Subtypes of Preeclampsia: Recognition and Determining Clinical Usefulness

Author:

Roberts James M.1ORCID,Rich-Edwards Janet W.23ORCID,McElrath Thomas F.4,Garmire Lana5,Myatt Leslie6,

Affiliation:

1. Magee-Womens Research Institute, Department of Obstetrics Gynecology and Reproductive Sciences, Epidemiology and Clinical and Translational Research, University of Pittsburgh (J.M.R.).

2. Department of Epidemiology, Harvard T. H. Chan School of Public Health, Harvard University, Boston, MA (J.W.R.-E.).
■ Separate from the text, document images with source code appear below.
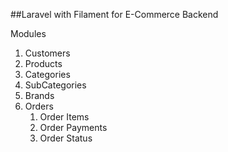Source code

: ##Laravel with Filament for E-Commerce Backend

Modules

1. Customers
2. Products
3. Categories
4. SubCategories
5. Brands
6. Orders
   1. Order Items
   2. Order Payments
   3. Order Status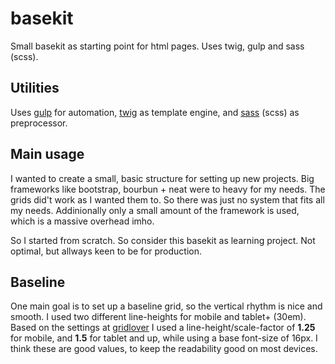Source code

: # basekit
Small basekit as starting point for html pages. Uses twig, gulp and sass (scss).

## Utilities
Uses [gulp](http://gulpjs.com/) for automation, [twig](http://twig.sensiolabs.org/) as template engine,
and [sass](http://sass-lang.com/) (scss) as preprocessor.

## Main usage
I wanted to create a small, basic structure for setting up new projects. Big frameworks like bootstrap, bourbun + neat
were to heavy for my needs. The grids did't work as I wanted them to. So there was just no system that fits all my needs.
Addinionally only a small amount of the framework is used, which is a massive overhead imho.

So I started from scratch. So consider this basekit as learning project. Not optimal, but allways keen to be for production.

## Baseline
One main goal is to set up a baseline grid, so the vertical rhythm is nice and smooth. I used two different line-heights
for mobile and tablet+ (30em). Based on the settings at [gridlover](http://www.gridlover.net/app/) I used a
line-height/scale-factor of **1.25** for mobile, and **1.5** for tablet and up, while using a base font-size of 16px.
I think these are good values, to keep the readability good on most devices.

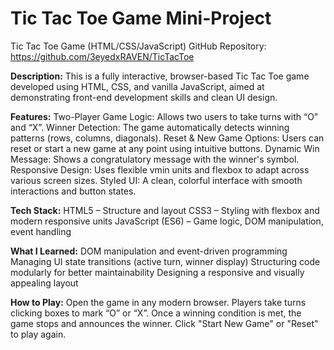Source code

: # Tic Tac Toe Game Mini-Project

Tic Tac Toe Game (HTML/CSS/JavaScript)
GitHub Repository: https://github.com/3eyedxRAVEN/TicTacToe

**Description:**
This is a fully interactive, browser-based Tic Tac Toe game developed using HTML, CSS, and vanilla JavaScript, aimed at demonstrating front-end development skills and clean UI design.

**Features:**
Two-Player Game Logic: Allows two users to take turns with “O” and “X”.
Winner Detection: The game automatically detects winning patterns (rows, columns, diagonals).
Reset & New Game Options: Users can reset or start a new game at any point using intuitive buttons.
Dynamic Win Message: Shows a congratulatory message with the winner's symbol.
Responsive Design: Uses flexible vmin units and flexbox to adapt across various screen sizes.
Styled UI: A clean, colorful interface with smooth interactions and button states.

**Tech Stack:**
HTML5 – Structure and layout
CSS3 – Styling with flexbox and modern responsive units
JavaScript (ES6) – Game logic, DOM manipulation, event handling

**What I Learned:**
DOM manipulation and event-driven programming
Managing UI state transitions (active turn, winner display)
Structuring code modularly for better maintainability
Designing a responsive and visually appealing layout

**How to Play:**
Open the game in any modern browser.
Players take turns clicking boxes to mark “O” or “X”.
Once a winning condition is met, the game stops and announces the winner.
Click "Start New Game" or "Reset" to play again.

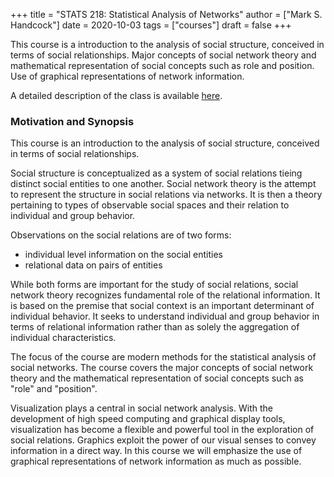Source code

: +++
title = "STATS 218: Statistical Analysis of Networks"
author = ["Mark S. Handcock"]
date = 2020-10-03
tags = ["courses"]
draft = false
+++

This course is a introduction to the analysis of social structure, conceived in terms of social relationships. Major concepts of social network
theory and mathematical representation of social concepts such as role and position. Use of graphical representations of network information.

<!--- (The Bruin Learn course page is [here](https://bruinlearn.ucla.edu/courses/79284/). -->

A detailed description of the class is available [here](https://drive.google.com/file/d/1NU65AGnpAOuH_tgJsrFVzlFKfoDikL3b/view?usp=sharing).

### Motivation and Synopsis

This course is an introduction to the analysis of social structure,
conceived in terms of social relationships.

Social structure is conceptualized as a system of social relations
tieing distinct social entities to one another. Social network theory is
the attempt to represent the structure in social relations via networks.
It is then a theory pertaining to types of observable social spaces and
their relation to individual and group
behavior.

Observations on the social relations are of two forms:
-   individual level information on the social entities
-   relational data on pairs of entities

While both forms are important for the study of social relations,
social network theory recognizes fundamental role of the relational
information. It is based on the premise that social context is an
important determinant of individual behavior. It seeks to understand
individual and group behavior in terms of relational information rather
than as solely the aggregation of individual
characteristics.

The focus of the course are modern methods for the statistical analysis
of social networks. The course covers the major concepts of social
network theory and the mathematical representation of social concepts
such as "role" and "position". 

Visualization plays a central in social network analysis. With the
development of high speed computing and graphical display tools,
visualization has become a flexible and powerful tool in the exploration
of social relations. Graphics exploit the power of our visual senses to
convey information in a direct way. In this course we will emphasize the
use of graphical representations of network information as much as
possible. 

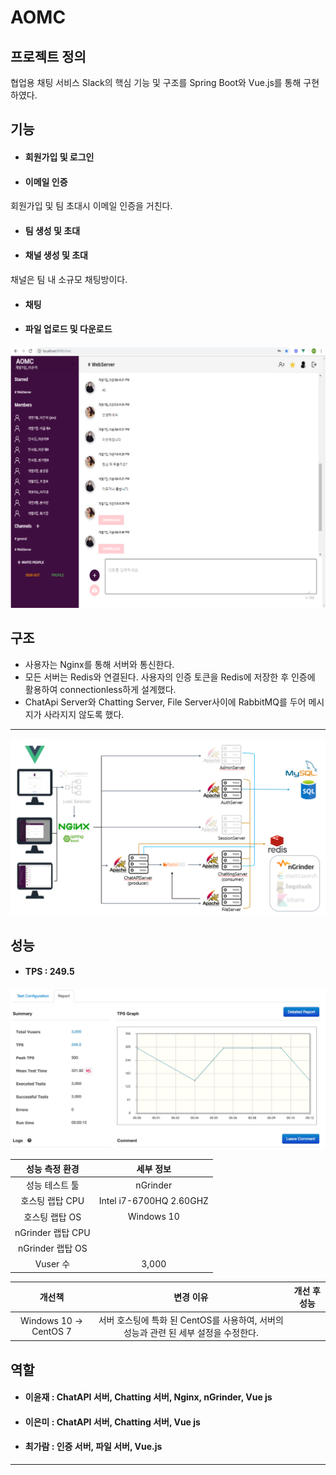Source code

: # AOMC

## 프로젝트 정의
협업용 채팅 서비스 Slack의 핵심 기능 및 구조를 Spring Boot와 Vue.js를 통해 구현하였다.

## 기능
* #### 회원가입 및 로그인 

* #### 이메일 인증
회원가입 및 팀 초대시 이메일 인증을 거친다.

* #### 팀 생성 및 초대

* #### 채널 생성 및 초대 
채널은 팀 내 소규모 채팅방이다.

* #### 채팅

* #### 파일 업로드 및 다운로드

![coop-chatting](https://github.com/AOMC-Coop/AOMC/blob/master/COMMON/chatting.png?raw=true)



## 구조
* 사용자는 Nginx를 통해 서버와 통신한다.
* 모든 서버는 Redis와 연결된다. 사용자의 인증 토큰을 Redis에 저장한 후 인증에 활용하여 connectionless하게 설계했다.
* ChatApi Server와 Chatting Server, File Server사이에 RabbitMQ를 두어 메시지가 사라지지 않도록 했다.

***

![Coop](https://github.com/AOMC-Coop/AOMC/blob/master/COMMON/coop-architecture.png?raw=true)

## 성능
* #### TPS : 249.5
![Coop](https://github.com/AOMC-Coop/AOMC/blob/master/COMMON/TPS_1.png)

성능 측정 환경 | 세부 정보 
:---: | :---: |
성능 테스트 툴 | nGrinder
호스팅 랩탑 CPU | Intel i7-6700HQ 2.60GHZ
호스팅 랩탑 OS | Windows 10
nGrinder 랩탑 CPU |
nGrinder 랩탑 OS |
Vuser 수 | 3,000

개선책 | 변경 이유 | 개선 후 성능 
:---: | :---: | :---: 
Windows 10 -> CentOS 7 | 서버 호스팅에 특화 된 CentOS를 사용하여, 서버의 성능과 관련 된 세부 설정을 수정한다. | 

## 역할

* #### 이윤재 : ChatAPI 서버, Chatting 서버, Nginx, nGrinder, Vue js
* #### 이은미 : ChatAPI 서버, Chatting 서버, Vue js
* #### 최가람 : 인증 서버, 파일 서버, Vue.js

***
3. Division of Women’s Health, Department of Medicine (J.W.R.-E.), Brigham and Women’s Hospital and Harvard Medical School, Boston, MA.

4. Division of Maternal-Fetal Medicine (T.F.M.), Brigham and Women’s Hospital and Harvard Medical School, Boston, MA.

5. Department of Computational Medicine and Bioinformatics, Medical School, University of Michigan (L.G.).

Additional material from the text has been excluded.